When using Agent Engine a variety of tools are available that can collect the OpenTelemetry-based feeds produced by it. Cloud Trace is the GCP native service for this.
Collecting with Callbacks
ADK supports 6 basic callbacks. This enables us to access state and input/output information as the agent operates.
Before/After LLM: Callbacks triggered just before and after the LLM is engaged. Use this to audit LLM request and response as well as interception for guardrails (checking input for relevance, harm etc. and checking output for quality and content).
Before/After Tool: Callbacks triggered just before and after a tool is engaged. Use this to audit tool use (inputs and outputs) as well as for debugging tool requests generated by the LLM.

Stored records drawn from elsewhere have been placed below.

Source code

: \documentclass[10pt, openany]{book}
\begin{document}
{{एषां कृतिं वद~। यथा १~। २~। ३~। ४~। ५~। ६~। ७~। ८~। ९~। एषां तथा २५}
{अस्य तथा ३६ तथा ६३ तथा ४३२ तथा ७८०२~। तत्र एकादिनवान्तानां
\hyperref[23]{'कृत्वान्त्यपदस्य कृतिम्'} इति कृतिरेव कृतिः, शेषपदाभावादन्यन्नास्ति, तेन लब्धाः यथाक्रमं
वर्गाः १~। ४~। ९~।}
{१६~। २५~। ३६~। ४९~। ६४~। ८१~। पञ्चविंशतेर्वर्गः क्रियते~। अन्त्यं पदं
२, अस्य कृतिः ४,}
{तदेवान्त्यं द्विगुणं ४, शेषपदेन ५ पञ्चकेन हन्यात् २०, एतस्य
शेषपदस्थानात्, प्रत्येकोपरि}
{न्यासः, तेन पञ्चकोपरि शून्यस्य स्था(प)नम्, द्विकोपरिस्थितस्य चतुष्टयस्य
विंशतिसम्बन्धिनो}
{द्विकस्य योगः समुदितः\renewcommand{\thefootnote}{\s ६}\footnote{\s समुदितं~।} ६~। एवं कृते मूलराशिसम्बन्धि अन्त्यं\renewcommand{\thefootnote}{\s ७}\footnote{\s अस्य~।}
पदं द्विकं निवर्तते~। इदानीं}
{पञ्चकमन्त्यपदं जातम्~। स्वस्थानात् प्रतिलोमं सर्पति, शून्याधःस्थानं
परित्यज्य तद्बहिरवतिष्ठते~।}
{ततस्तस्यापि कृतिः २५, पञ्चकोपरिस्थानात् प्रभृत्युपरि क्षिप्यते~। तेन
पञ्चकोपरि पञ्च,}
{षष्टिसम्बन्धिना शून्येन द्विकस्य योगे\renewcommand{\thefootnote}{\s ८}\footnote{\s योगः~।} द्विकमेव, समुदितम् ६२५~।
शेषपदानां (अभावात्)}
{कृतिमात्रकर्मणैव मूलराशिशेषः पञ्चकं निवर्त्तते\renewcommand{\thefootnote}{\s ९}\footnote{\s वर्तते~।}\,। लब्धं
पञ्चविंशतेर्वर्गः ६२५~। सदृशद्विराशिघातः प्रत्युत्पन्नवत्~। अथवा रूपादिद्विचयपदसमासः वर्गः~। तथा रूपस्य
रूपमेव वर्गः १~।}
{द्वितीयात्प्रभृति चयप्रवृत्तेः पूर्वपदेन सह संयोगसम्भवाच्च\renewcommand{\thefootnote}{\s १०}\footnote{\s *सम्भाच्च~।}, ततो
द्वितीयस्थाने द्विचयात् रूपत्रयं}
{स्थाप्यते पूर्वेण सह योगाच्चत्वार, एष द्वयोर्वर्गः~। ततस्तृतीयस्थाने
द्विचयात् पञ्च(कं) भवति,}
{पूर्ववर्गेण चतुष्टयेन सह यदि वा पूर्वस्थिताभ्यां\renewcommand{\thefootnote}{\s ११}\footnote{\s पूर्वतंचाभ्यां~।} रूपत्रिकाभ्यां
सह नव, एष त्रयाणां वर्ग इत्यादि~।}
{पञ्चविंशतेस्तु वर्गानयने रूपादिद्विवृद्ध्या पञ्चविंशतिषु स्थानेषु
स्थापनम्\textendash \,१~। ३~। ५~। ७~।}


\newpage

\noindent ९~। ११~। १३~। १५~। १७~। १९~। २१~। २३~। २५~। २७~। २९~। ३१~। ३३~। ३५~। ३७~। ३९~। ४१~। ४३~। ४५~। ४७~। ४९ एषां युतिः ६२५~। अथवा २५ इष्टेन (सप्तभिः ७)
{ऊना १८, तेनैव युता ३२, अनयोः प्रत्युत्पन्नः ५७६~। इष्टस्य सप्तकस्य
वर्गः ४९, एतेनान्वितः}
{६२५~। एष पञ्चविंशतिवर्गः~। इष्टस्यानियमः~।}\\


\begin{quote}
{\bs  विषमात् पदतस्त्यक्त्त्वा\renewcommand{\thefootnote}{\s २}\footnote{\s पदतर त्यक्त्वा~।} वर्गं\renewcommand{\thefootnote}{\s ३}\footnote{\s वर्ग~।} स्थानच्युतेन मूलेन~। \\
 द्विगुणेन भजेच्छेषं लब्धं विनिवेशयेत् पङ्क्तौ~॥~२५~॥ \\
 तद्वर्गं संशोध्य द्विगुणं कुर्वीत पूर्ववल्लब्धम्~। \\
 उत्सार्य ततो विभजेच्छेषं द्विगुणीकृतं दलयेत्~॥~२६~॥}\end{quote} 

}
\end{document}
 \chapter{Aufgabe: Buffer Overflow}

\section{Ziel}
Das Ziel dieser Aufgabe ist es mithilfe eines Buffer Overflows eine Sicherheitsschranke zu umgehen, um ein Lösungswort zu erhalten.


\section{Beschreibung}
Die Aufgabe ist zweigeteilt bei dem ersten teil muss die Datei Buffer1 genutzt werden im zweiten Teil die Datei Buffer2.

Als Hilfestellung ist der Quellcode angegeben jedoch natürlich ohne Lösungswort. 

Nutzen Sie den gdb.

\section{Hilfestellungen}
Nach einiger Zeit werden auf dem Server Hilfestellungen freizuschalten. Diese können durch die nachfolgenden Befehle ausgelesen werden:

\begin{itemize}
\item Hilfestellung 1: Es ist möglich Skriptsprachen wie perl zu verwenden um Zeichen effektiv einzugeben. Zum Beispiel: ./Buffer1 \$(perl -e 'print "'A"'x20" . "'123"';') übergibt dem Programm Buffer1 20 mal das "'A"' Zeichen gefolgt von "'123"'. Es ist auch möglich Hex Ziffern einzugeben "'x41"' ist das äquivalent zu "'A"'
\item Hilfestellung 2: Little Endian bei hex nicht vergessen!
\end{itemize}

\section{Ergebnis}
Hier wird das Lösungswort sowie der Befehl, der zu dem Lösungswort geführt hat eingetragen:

Before/After Agent: Callbacks triggered just before and after the agent engages. This is used to audit inputs going into the agent and the response produced by the agent. This is specifically the input and output to the user.
LLM and Tool Callbacks tell us about the inner workings of the agent (private thoughts). Agent callbacks tell us about the external workings of the agent (public thoughts).
Callbacks are the Google recommended mechanism for changing state and they also provide a set of patterns (sharing links here):
Remember callbacks must be implemented in a manner that:
Does not add latency – use async mechanism
Does not introduce parallel logic for processing data
Does not become an alternative integration point
Logging
ADK also supports python logger sub-system. If DEBUG level is used then every aspect of a running agent is logged plus more. But this increases the data processing load as well as tends to slow down the processing.
High data volumes will require significant processing (including correlation of different streams, root cause analysis, and time-series analysis) before it can be converted into an event stream prioritised by criticality to enable Human-on-the-loop (human as a supervisor). I do not expect human-in-the-loop (human as an approver) to be a viable method for controlling and monitoring multi-agent systems.